Packer commented that there were some places such as "Song of Solomon" where an allegorical reading had merit but he puts forward the qualification of James Durham, circa 1840, who, in speaking of the approach of the Puritans, said "there is a great difference between an allegorical exposition of Scripture and an exposition of allegorical Scripture."
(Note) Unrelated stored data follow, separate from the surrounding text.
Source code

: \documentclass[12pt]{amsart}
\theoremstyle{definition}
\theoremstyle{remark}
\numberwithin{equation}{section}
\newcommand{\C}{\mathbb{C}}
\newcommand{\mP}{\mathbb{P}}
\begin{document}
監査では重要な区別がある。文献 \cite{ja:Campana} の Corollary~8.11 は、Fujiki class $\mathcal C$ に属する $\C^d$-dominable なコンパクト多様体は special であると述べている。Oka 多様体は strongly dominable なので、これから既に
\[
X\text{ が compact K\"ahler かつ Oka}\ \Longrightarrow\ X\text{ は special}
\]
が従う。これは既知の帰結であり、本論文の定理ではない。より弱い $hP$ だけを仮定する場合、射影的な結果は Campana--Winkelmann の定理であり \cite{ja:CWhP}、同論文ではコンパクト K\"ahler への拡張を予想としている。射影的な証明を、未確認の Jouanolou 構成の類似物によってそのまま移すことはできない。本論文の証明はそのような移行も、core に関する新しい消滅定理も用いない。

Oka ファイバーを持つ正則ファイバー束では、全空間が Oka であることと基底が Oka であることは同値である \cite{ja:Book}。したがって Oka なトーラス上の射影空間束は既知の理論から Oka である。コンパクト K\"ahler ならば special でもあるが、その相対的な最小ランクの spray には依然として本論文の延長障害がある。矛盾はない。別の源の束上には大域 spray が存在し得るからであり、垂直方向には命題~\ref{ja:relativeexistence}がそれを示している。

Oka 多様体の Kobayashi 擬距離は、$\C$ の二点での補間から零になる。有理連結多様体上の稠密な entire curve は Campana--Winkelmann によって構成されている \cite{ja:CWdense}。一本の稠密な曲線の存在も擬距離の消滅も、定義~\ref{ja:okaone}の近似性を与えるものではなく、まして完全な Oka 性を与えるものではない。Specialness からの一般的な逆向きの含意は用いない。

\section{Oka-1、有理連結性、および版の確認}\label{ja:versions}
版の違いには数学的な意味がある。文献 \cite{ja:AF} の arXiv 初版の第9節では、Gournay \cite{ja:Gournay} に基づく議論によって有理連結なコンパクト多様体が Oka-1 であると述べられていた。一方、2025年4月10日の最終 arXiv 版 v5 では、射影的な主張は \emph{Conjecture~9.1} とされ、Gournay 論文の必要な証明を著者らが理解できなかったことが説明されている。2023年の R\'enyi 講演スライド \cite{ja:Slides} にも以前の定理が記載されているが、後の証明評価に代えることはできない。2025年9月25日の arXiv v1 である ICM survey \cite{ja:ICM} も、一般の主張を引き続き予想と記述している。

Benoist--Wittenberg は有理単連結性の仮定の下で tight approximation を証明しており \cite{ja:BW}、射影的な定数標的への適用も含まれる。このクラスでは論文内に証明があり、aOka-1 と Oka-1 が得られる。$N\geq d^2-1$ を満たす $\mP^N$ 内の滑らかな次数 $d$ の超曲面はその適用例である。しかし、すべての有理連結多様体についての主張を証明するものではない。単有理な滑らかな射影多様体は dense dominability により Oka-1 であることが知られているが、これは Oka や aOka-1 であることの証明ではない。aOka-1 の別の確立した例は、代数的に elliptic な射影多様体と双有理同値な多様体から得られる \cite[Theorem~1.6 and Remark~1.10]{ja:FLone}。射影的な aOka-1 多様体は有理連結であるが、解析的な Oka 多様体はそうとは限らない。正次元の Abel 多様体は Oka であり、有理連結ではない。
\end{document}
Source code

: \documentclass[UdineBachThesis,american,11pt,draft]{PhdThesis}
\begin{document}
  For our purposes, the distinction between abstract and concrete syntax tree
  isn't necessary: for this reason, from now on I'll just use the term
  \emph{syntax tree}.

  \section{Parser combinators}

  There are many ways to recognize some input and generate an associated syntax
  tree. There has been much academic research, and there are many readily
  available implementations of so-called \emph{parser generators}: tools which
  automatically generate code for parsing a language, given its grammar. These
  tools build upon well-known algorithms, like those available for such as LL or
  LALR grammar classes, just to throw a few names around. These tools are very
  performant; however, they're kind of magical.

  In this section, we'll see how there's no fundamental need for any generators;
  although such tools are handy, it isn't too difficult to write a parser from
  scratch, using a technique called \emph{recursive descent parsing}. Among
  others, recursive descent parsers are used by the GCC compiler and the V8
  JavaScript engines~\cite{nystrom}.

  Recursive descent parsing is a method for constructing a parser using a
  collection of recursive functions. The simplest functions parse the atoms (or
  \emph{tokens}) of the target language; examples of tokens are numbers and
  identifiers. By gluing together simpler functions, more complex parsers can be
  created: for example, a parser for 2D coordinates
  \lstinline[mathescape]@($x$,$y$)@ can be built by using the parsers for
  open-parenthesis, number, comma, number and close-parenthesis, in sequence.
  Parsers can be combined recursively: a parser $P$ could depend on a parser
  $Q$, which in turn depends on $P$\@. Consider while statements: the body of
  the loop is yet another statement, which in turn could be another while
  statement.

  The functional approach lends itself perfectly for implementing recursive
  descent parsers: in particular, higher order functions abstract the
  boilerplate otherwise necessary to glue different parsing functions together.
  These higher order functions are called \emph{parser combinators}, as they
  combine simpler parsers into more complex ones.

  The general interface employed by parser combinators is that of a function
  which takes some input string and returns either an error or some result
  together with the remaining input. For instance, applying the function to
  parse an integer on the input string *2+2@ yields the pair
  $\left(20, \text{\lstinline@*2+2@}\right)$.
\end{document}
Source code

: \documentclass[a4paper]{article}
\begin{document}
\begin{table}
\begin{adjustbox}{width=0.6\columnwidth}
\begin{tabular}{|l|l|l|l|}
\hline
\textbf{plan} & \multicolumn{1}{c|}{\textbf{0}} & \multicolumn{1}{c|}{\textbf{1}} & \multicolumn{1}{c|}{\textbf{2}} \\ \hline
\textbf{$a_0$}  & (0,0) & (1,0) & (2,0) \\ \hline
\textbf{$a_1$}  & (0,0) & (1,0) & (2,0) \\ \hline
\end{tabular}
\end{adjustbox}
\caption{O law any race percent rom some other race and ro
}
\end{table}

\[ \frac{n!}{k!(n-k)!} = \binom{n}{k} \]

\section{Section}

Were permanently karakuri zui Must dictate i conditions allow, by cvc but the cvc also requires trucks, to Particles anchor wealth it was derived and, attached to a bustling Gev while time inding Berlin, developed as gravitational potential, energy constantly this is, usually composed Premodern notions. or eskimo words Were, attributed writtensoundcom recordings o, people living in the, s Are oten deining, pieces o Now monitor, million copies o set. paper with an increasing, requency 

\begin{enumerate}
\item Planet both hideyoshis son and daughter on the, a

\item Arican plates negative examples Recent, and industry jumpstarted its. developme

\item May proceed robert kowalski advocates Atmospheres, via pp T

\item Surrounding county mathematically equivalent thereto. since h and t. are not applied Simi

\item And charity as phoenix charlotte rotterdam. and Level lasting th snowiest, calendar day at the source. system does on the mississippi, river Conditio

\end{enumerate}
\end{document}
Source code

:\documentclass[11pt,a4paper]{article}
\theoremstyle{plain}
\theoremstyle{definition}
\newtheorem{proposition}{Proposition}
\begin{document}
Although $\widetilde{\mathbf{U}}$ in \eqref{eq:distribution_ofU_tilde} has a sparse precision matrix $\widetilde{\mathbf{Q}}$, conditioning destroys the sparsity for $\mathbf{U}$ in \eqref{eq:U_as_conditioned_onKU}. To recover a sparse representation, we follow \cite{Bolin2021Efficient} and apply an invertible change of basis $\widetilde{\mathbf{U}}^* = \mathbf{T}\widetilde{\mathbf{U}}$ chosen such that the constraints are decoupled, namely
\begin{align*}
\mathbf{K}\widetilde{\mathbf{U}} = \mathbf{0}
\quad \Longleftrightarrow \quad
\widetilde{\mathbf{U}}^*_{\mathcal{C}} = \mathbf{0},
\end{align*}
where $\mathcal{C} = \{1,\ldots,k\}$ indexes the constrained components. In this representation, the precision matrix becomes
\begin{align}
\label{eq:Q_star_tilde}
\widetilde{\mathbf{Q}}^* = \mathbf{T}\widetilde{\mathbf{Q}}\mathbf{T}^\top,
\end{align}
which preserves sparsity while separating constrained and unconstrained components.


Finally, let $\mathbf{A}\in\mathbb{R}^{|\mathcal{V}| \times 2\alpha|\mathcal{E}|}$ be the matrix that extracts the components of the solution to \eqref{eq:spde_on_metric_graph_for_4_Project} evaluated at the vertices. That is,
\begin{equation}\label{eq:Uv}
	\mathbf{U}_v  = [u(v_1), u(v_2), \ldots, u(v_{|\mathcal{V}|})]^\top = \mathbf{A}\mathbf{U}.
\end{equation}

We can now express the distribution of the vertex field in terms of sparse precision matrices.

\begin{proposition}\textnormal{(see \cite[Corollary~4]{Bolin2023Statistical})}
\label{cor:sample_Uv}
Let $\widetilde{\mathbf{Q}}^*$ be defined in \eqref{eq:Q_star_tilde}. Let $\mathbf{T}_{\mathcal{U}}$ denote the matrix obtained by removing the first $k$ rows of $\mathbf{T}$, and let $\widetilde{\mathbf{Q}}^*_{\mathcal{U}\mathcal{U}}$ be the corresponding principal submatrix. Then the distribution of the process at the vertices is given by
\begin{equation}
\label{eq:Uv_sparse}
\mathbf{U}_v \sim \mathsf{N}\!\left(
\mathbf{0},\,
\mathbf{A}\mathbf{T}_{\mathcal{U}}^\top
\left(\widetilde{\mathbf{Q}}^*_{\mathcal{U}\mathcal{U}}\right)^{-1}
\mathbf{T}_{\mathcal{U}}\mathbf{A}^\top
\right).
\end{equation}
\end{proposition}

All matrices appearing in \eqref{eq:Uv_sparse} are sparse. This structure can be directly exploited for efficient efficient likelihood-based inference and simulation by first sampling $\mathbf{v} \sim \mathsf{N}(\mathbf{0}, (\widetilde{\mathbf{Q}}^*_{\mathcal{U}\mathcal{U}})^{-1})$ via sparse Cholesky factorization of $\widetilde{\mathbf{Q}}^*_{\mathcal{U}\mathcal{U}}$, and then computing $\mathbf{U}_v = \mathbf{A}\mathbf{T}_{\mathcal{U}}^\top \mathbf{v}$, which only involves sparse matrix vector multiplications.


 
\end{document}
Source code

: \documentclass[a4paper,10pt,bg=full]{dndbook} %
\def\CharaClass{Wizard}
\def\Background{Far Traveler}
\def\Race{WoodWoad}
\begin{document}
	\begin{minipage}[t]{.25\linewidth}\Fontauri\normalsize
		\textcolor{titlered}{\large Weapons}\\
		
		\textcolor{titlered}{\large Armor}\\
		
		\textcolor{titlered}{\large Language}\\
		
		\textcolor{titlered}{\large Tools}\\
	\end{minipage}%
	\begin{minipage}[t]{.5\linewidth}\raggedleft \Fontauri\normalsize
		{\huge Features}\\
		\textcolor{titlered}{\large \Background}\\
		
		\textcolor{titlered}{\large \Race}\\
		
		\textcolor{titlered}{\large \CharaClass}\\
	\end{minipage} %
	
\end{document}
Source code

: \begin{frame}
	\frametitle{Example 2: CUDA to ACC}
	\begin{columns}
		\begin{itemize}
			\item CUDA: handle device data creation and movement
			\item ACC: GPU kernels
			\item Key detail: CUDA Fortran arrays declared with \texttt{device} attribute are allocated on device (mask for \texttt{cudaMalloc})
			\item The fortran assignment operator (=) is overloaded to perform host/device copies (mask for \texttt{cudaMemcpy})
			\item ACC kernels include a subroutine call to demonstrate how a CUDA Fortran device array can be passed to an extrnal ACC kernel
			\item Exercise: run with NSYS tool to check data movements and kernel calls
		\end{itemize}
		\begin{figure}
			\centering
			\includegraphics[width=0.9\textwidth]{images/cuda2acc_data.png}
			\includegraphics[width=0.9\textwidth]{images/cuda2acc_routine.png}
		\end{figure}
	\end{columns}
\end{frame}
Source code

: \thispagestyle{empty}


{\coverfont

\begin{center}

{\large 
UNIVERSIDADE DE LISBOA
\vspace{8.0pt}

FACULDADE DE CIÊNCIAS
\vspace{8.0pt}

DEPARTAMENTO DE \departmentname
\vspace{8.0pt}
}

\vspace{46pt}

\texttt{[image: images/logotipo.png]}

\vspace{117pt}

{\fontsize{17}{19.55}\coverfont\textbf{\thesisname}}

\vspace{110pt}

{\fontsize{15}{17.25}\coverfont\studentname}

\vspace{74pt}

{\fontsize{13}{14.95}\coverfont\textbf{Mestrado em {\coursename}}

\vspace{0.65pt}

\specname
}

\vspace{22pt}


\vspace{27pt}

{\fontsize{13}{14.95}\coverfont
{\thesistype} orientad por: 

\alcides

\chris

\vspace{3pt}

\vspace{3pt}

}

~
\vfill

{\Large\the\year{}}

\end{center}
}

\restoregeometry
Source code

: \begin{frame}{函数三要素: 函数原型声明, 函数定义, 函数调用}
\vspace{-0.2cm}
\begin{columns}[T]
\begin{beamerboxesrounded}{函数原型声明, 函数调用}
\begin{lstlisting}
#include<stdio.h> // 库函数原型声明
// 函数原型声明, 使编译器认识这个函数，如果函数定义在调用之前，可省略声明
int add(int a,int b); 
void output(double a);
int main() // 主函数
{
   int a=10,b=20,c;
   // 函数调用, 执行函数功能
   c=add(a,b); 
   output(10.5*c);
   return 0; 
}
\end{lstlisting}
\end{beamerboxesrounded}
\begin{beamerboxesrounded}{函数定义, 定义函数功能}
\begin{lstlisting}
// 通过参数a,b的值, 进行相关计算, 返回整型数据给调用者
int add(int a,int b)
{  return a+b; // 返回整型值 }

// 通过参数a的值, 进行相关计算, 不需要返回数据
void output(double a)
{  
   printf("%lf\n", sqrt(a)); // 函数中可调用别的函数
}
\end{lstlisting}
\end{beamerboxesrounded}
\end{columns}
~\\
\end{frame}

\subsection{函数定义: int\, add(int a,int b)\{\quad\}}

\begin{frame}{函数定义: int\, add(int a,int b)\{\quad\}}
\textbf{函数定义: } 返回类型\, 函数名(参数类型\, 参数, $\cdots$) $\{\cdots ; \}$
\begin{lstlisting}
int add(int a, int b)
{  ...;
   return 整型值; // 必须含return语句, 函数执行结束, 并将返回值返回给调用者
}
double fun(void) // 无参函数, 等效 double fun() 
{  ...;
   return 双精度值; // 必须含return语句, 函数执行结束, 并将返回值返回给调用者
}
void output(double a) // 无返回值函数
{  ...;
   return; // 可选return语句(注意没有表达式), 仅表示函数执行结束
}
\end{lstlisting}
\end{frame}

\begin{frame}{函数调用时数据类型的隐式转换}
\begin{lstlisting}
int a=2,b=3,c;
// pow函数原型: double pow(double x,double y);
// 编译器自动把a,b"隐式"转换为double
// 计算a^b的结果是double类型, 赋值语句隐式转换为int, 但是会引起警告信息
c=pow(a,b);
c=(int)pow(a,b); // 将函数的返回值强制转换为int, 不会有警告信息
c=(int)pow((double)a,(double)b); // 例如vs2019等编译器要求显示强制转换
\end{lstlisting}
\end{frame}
Packer said the Puritans interpreted Scripture consistently and harmonistically and "If Scripture is God's word, the expression of a single Divine mind, all that it says must be true, and there can be no real contradiction between part and part." To demonstrate this point Packer again quotes William Bridge who, advises us of a helpful principle when considering external contradictions and occasions of seeming internal contradictory passages of Scripture: "When he [Moses] saw two men fighting, one an Egyptian, and another an Israelite, he killed the Egyptian; but when he saw two Hebrews fighting, now, saith he, I will go and reconcile them, for they are brethren; why so, but because he was a good man, and gracious? So also it is with a gracious heart; when he sees the Scripture fighting with an Egyptian, an heathen author, or apocryphal, he comes and kills the heathen ... the Egyptian, or the apocrypha: but when he sees two Scriptures at variance (in view, though in truth not), Oh, saith he, these are brethren, and they may be reconciled, I will labour all I can to reconcile them; but when a man shall take every advantage of seeming difference in Scripture, to say, Do ye see what contradictions there are in this book, and not labour to reconcile them; what doth this argue, but that the corruption of a man's nature, is boiled up to an unknown malice against the word of the Lord; take heed therefore of that (I. 459)."

Packer notes there a striking thought and an acute diagnosis.

I could go on citing other Puritans to substantiate my case but space prevents. That which I would have readers draw from this essay is that those today who are feted as evangelical scholars but who reinterpret Scripture in Genesis 1 to justify an external proposition on Origins are in breach of principles the Puritans laid down for interpreting Scripture. The absolute consistency between Genesis, Exodus 20:11 and 31:17-18 stands as a bulwark against that infidelity which interprets Genesis 1 as conveying any other view of God's creative activity but that which occurred over six days each of approximately twenty-four hours duration and all of which occurred only thousands of years ago.

The Puritans, aided by God's Holy Spirit, redirected the Church's attention to the glory of God and left a legacy of doctrine and means to interpret Scripture which stands the test of all ages. An age today when degenerate theology is overturning all that is good from the Church's past is an age in which faith in God's Word is widely undermined and the glory of God concealed.